> [Aim of the task]: Set out exactly every line of the entries below, starting at the line that holds "이 과정속에서 내가 얻어가고자" and stopping after the line that holds "지금 XP와 스크럼 등".

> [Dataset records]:
──────

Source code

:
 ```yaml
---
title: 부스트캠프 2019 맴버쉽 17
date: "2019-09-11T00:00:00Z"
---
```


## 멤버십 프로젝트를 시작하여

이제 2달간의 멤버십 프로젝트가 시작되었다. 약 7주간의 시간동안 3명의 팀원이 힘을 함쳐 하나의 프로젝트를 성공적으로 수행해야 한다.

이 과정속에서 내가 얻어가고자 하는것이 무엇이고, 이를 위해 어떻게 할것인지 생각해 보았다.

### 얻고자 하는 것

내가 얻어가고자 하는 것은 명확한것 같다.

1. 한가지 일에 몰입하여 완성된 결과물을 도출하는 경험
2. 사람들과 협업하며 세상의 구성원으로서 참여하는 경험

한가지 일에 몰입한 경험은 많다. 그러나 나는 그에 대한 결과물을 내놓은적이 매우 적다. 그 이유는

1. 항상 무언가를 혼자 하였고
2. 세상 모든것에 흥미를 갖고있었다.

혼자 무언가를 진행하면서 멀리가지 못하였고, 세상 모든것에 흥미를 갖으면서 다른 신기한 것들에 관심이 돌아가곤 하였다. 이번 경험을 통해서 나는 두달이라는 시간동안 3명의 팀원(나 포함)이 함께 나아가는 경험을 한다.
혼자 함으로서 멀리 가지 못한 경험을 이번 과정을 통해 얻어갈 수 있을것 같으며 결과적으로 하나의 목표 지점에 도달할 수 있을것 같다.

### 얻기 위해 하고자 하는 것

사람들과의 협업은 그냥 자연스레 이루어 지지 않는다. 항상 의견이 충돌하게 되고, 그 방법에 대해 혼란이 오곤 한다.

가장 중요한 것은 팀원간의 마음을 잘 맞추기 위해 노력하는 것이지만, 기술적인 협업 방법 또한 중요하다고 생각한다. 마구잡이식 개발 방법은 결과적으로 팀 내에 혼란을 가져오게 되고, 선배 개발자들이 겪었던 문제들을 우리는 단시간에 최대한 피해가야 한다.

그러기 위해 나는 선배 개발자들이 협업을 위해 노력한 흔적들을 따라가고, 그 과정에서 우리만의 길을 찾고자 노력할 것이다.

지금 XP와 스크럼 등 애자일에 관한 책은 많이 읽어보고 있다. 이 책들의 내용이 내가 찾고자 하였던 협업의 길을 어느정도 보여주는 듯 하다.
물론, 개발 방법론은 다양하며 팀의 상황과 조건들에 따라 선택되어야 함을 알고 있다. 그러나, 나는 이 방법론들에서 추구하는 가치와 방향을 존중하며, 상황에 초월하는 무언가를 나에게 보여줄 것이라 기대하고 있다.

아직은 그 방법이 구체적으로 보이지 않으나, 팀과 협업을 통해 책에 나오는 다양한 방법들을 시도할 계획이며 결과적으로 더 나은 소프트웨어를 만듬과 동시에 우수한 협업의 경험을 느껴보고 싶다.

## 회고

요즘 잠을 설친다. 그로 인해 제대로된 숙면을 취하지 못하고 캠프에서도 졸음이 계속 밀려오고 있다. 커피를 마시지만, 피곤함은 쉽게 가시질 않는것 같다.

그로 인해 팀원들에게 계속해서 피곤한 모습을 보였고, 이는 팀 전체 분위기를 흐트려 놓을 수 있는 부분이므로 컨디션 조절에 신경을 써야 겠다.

──────

> [Response to this task]:
이 과정속에서 내가 얻어가고자 하는것이 무엇이고, 이를 위해 어떻게 할것인지 생각해 보았다.

### 얻고자 하는 것

내가 얻어가고자 하는 것은 명확한것 같다.

1. 한가지 일에 몰입하여 완성된 결과물을 도출하는 경험
2. 사람들과 협업하며 세상의 구성원으로서 참여하는 경험

한가지 일에 몰입한 경험은 많다. 그러나 나는 그에 대한 결과물을 내놓은적이 매우 적다. 그 이유는

1. 항상 무언가를 혼자 하였고
2. 세상 모든것에 흥미를 갖고있었다.

혼자 무언가를 진행하면서 멀리가지 못하였고, 세상 모든것에 흥미를 갖으면서 다른 신기한 것들에 관심이 돌아가곤 하였다. 이번 경험을 통해서 나는 두달이라는 시간동안 3명의 팀원(나 포함)이 함께 나아가는 경험을 한다.
혼자 함으로서 멀리 가지 못한 경험을 이번 과정을 통해 얻어갈 수 있을것 같으며 결과적으로 하나의 목표 지점에 도달할 수 있을것 같다.

### 얻기 위해 하고자 하는 것

사람들과의 협업은 그냥 자연스레 이루어 지지 않는다. 항상 의견이 충돌하게 되고, 그 방법에 대해 혼란이 오곤 한다.

가장 중요한 것은 팀원간의 마음을 잘 맞추기 위해 노력하는 것이지만, 기술적인 협업 방법 또한 중요하다고 생각한다. 마구잡이식 개발 방법은 결과적으로 팀 내에 혼란을 가져오게 되고, 선배 개발자들이 겪었던 문제들을 우리는 단시간에 최대한 피해가야 한다.

그러기 위해 나는 선배 개발자들이 협업을 위해 노력한 흔적들을 따라가고, 그 과정에서 우리만의 길을 찾고자 노력할 것이다.

지금 XP와 스크럼 등 애자일에 관한 책은 많이 읽어보고 있다. 이 책들의 내용이 내가 찾고자 하였던 협업의 길을 어느정도 보여주는 듯 하다.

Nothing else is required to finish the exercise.